Bees: A Story of Survival
Pollen sculpture
I’m probably kidding myself, but I like to think I know a little bit about the birds after 5 years escaping to the Welsh countryside, but an uplifting visit to the Liverpool World Museum revealed that I didn’t even know what I didn’t know about the bees. Fortunately, from the fact that these industrious little creatures have survived since the time of the dinosaurs, to the highly endearing knowledge that they have a honey stomach, “Bees: A Story of Survival” had the answers. Sadly, unlike the Bass Museum of Brewing History (now much missed), where you used to get beer tokens to round off your visit, there was no honey at the end of the exhibition, but in all other ways it was a fact-filled, sweet delight.
It’s our ears that are first engaged on walking into the exhibition, taking in a soundscape derived from the buzz of a beehive. Later our visual senses are engaged as we are first transported inside bee colony as the walls turn to honeycomb, and then given a chance to experience what a wildflower looks like from the perspective of a bee’s five eyes and 270 degree, but short-sighted, vision.
While the buzzing is instantly recognisable it all sounds like one big noise to the human oculus, particularly in the section that mimics the sense of being in the middle of swarm – when a queen bee splits a congested hive and sets out with up to 30,000 followers to find a new home. The bees themselves, however, recognise multiple different conversational vibration signals. By placing our chins on a metal plate the exhibition enables us to experience various signals, from a Dorsoventral Abdominal Vibration used to activate a new colony, to the whooping signal a startled bee makes when one of its comrades has headbutted it in lieu of a request for food; and the ‘tooting and quacking’ a Queen Bee makes to organise her colony.
What even this museum can’t simulate, however, is the fact that bees’ senses are connected, so they “see” smells and vice-versa, while also using pheromones to communicate with each other, leaving sky trails to the tastiest feeding grounds.
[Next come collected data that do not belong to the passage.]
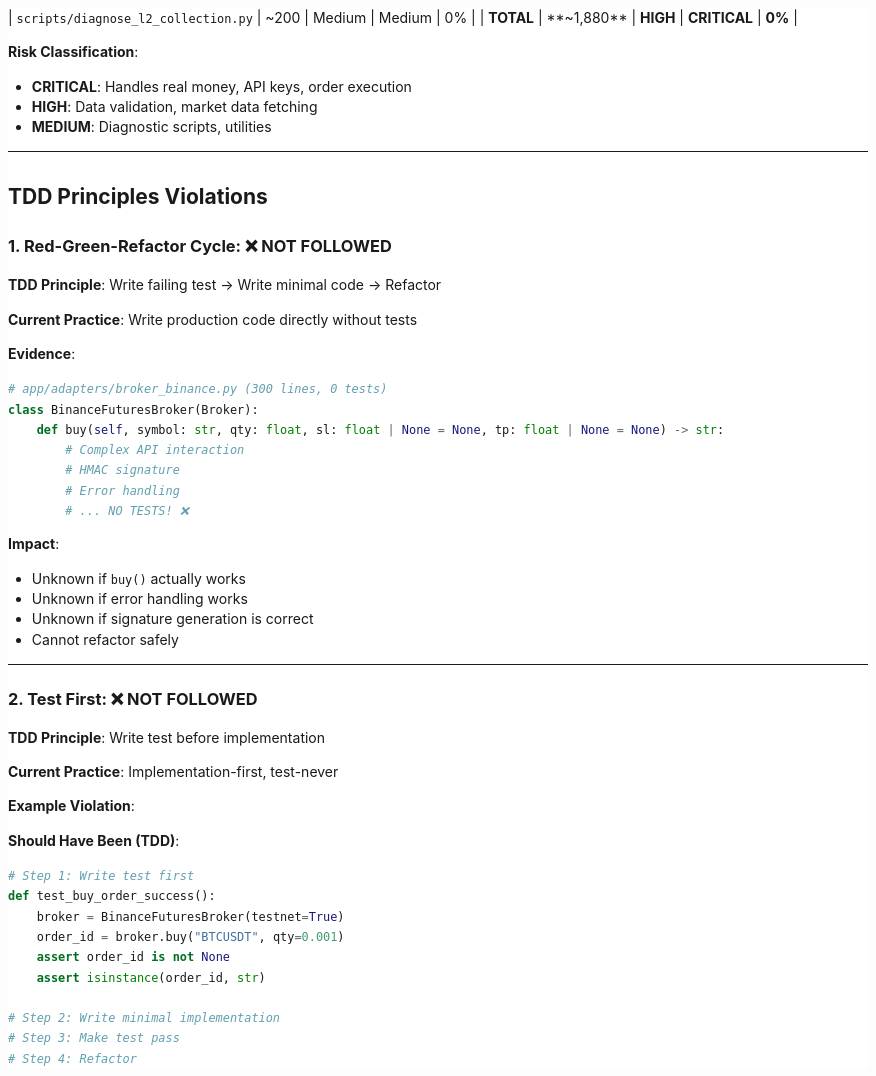 | `scripts/diagnose_l2_collection.py` | ~200 | Medium | Medium | 0% |
| **TOTAL** | **~1,880** | **HIGH** | **CRITICAL** | **0%** |

**Risk Classification**:
- **CRITICAL**: Handles real money, API keys, order execution
- **HIGH**: Data validation, market data fetching
- **MEDIUM**: Diagnostic scripts, utilities

---

## TDD Principles Violations

### 1. Red-Green-Refactor Cycle: ❌ NOT FOLLOWED

**TDD Principle**: Write failing test → Write minimal code → Refactor

**Current Practice**: Write production code directly without tests

**Evidence**:
```python
# app/adapters/broker_binance.py (300 lines, 0 tests)
class BinanceFuturesBroker(Broker):
    def buy(self, symbol: str, qty: float, sl: float | None = None, tp: float | None = None) -> str:
        # Complex API interaction
        # HMAC signature
        # Error handling
        # ... NO TESTS! ❌
```

**Impact**:
- Unknown if `buy()` actually works
- Unknown if error handling works
- Unknown if signature generation is correct
- Cannot refactor safely

---

### 2. Test First: ❌ NOT FOLLOWED

**TDD Principle**: Write test before implementation

**Current Practice**: Implementation-first, test-never

**Example Violation**:

**Should Have Been (TDD)**:
```python
# Step 1: Write test first
def test_buy_order_success():
    broker = BinanceFuturesBroker(testnet=True)
    order_id = broker.buy("BTCUSDT", qty=0.001)
    assert order_id is not None
    assert isinstance(order_id, str)

# Step 2: Write minimal implementation
# Step 3: Make test pass
# Step 4: Refactor
```
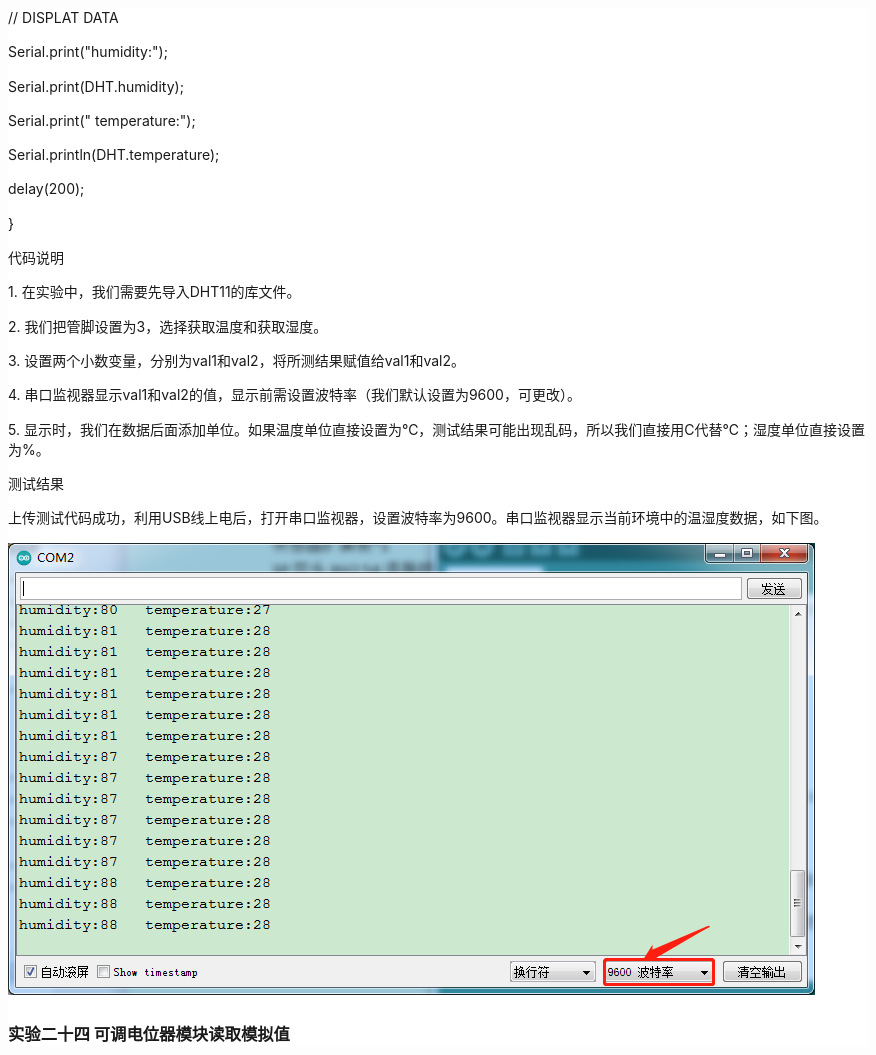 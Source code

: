 // DISPLAT DATA

Serial.print("humidity:");

Serial.print(DHT.humidity);

Serial.print(" temperature:");

Serial.println(DHT.temperature);

delay(200);

}

代码说明

1\. 在实验中，我们需要先导入DHT11的库文件。

2\. 我们把管脚设置为3，选择获取温度和获取湿度。

3\. 设置两个小数变量，分别为val1和val2，将所测结果赋值给val1和val2。

4\.
串口监视器显示val1和val2的值，显示前需设置波特率（我们默认设置为9600，可更改）。

5\.
显示时，我们在数据后面添加单位。如果温度单位直接设置为℃，测试结果可能出现乱码，所以我们直接用C代替℃；湿度单位直接设置为%。

测试结果

上传测试代码成功，利用USB线上电后，打开串口监视器，设置波特率为9600。串口监视器显示当前环境中的温湿度数据，如下图。

![](media/ec125f2cdbaff7e57ee55f38f54fb249.png)

### 实验二十四 可调电位器模块读取模拟值
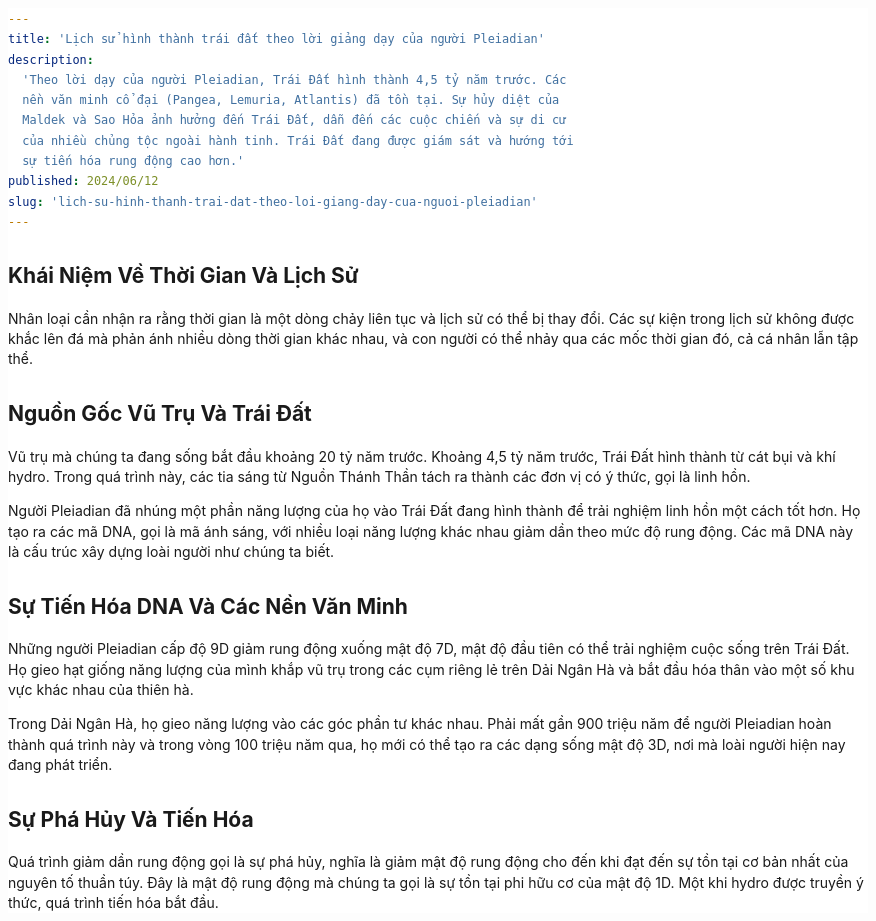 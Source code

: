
 ```yaml
---
title: 'Lịch sử hình thành trái đất theo lời giảng dạy của người Pleiadian'
description:
  'Theo lời dạy của người Pleiadian, Trái Đất hình thành 4,5 tỷ năm trước. Các
  nền văn minh cổ đại (Pangea, Lemuria, Atlantis) đã tồn tại. Sự hủy diệt của
  Maldek và Sao Hỏa ảnh hưởng đến Trái Đất, dẫn đến các cuộc chiến và sự di cư
  của nhiều chủng tộc ngoài hành tinh. Trái Đất đang được giám sát và hướng tới
  sự tiến hóa rung động cao hơn.'
published: 2024/06/12
slug: 'lich-su-hinh-thanh-trai-dat-theo-loi-giang-day-cua-nguoi-pleiadian'
---
```


## Khái Niệm Về Thời Gian Và Lịch Sử

Nhân loại cần nhận ra rằng thời gian là một dòng chảy liên tục và lịch sử có thể
bị thay đổi. Các sự kiện trong lịch sử không được khắc lên đá mà phản ánh nhiều
dòng thời gian khác nhau, và con người có thể nhảy qua các mốc thời gian đó, cả
cá nhân lẫn tập thể.

## Nguồn Gốc Vũ Trụ Và Trái Đất

Vũ trụ mà chúng ta đang sống bắt đầu khoảng 20 tỷ năm trước. Khoảng 4,5 tỷ năm
trước, Trái Đất hình thành từ cát bụi và khí hydro. Trong quá trình này, các tia
sáng từ Nguồn Thánh Thần tách ra thành các đơn vị có ý thức, gọi là linh hồn.

Người Pleiadian đã nhúng một phần năng lượng của họ vào Trái Đất đang hình thành
để trải nghiệm linh hồn một cách tốt hơn. Họ tạo ra các mã DNA, gọi là mã ánh
sáng, với nhiều loại năng lượng khác nhau giảm dần theo mức độ rung động. Các mã
DNA này là cấu trúc xây dựng loài người như chúng ta biết.

## Sự Tiến Hóa DNA Và Các Nền Văn Minh

Những người Pleiadian cấp độ 9D giảm rung động xuống mật độ 7D, mật độ đầu tiên
có thể trải nghiệm cuộc sống trên Trái Đất. Họ gieo hạt giống năng lượng của
mình khắp vũ trụ trong các cụm riêng lẻ trên Dải Ngân Hà và bắt đầu hóa thân vào
một số khu vực khác nhau của thiên hà.

Trong Dải Ngân Hà, họ gieo năng lượng vào các góc phần tư khác nhau. Phải mất
gần 900 triệu năm để người Pleiadian hoàn thành quá trình này và trong vòng 100
triệu năm qua, họ mới có thể tạo ra các dạng sống mật độ 3D, nơi mà loài người
hiện nay đang phát triển.

## Sự Phá Hủy Và Tiến Hóa

Quá trình giảm dần rung động gọi là sự phá hủy, nghĩa là giảm mật độ rung động
cho đến khi đạt đến sự tồn tại cơ bản nhất của nguyên tố thuần túy. Đây là mật
độ rung động mà chúng ta gọi là sự tồn tại phi hữu cơ của mật độ 1D. Một khi
hydro được truyền ý thức, quá trình tiến hóa bắt đầu.
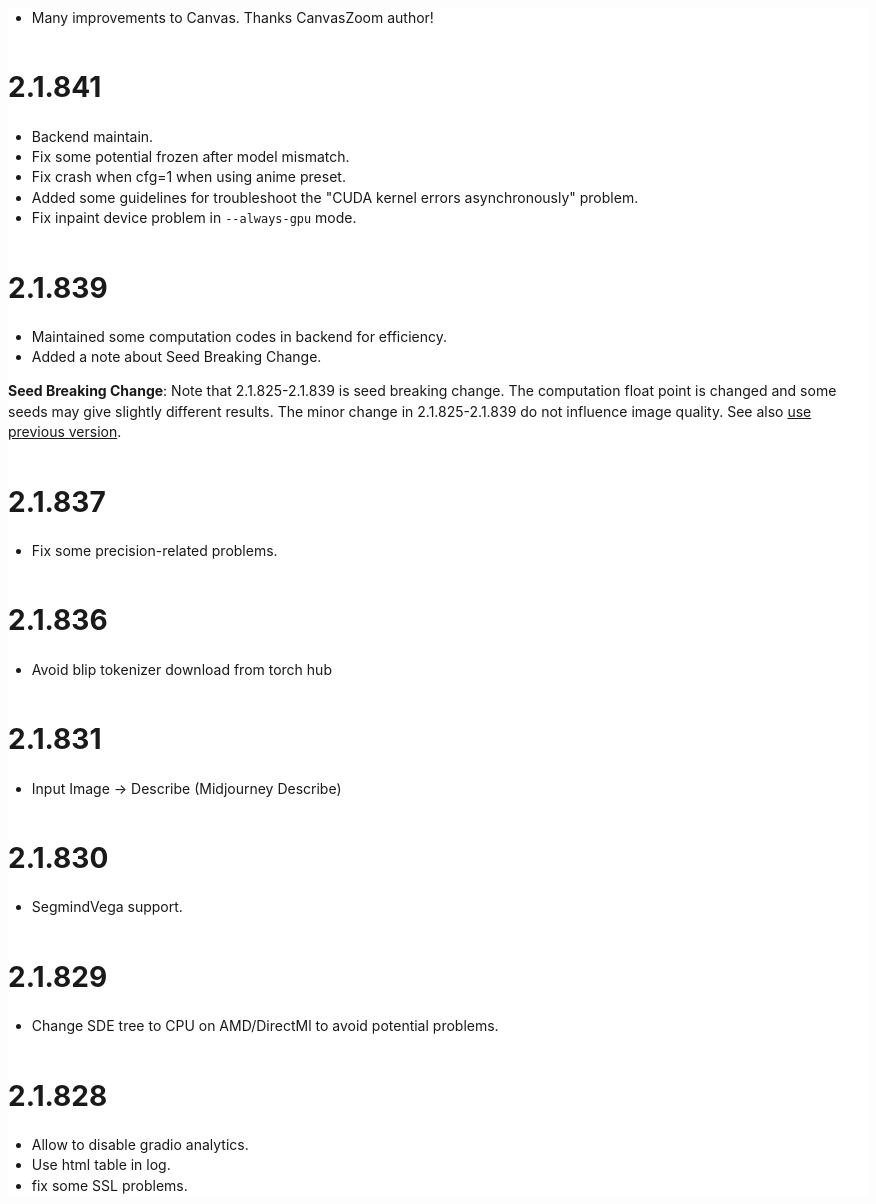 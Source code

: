 * Many improvements to Canvas. Thanks CanvasZoom author!

# 2.1.841

* Backend maintain.
* Fix some potential frozen after model mismatch.
* Fix crash when cfg=1 when using anime preset.
* Added some guidelines for troubleshoot the "CUDA kernel errors asynchronously" problem.
* Fix inpaint device problem in `--always-gpu` mode.

# 2.1.839

* Maintained some computation codes in backend for efficiency.
* Added a note about Seed Breaking Change.

**Seed Breaking Change**: Note that 2.1.825-2.1.839 is seed breaking change. The computation float point is changed and some seeds may give slightly different results. The minor change in 2.1.825-2.1.839 do not influence image quality. See also [use previous version](https://github.com/lllyasviel/Fooocus/discussions/1405).

# 2.1.837

* Fix some precision-related problems.

# 2.1.836

* Avoid blip tokenizer download from torch hub

# 2.1.831

* Input Image -> Describe (Midjourney Describe)

# 2.1.830

* SegmindVega support.

# 2.1.829

* Change SDE tree to CPU on AMD/DirectMl to avoid potential problems.

# 2.1.828

* Allow to disable gradio analytics.
* Use html table in log.
* fix some SSL problems.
If that wasn’t enough, some flowers present the equivalent of runway lights in ultra-violet to guide hungry bees straight to their pollen. At this point, the electrostatic charge the bees have built up in flight ensures that some of that pollen sticks to the bees body, rather than making it into that honey stomach, and so can be inadvertently transferred to other flowers later. Ninety per cent of flowering plants and 75% of human crops depend on insect pollination.
Pretty much every nation regards bees as native, so prolific are they around the world and so adept at surviving in almost any conditions. Prior to the anthropocene, that is. After 100 million years of thriving in just about every habitat, pesticides – human manufactured chemicals originally designed to massacre fellow humans of a different tribe – are now wiping out bee colonies everywhere, but particularly in Europe and North America. 15,000 of the remaining 20,000 species of bee live in Asia or Latin America.
This life-affirming exhibition couldn’t end on a sad note, however, and so in the final rooms we are treated first to the most extraordinary ‘bee art’ – massively magnified images of the endlessly varied, ethereal shapes of an individual speck of pollen; and then to the chance to make our own bee art – a swarm of bees expanding and contracting in time to the movements of a human body. I found a nineties indie dance/flail produced an effect not dissimilar to a bird murmuration..
Altogether this was bee glorious and highly recommended for those able to visit Liverpool (which is rapidly becoming Britain’s best museum city outside of London) before May 2025.
One Response to “Bees: A Story of Survival”
Brilliant. So much I didn’t realise before. Must go Liverpool Museum.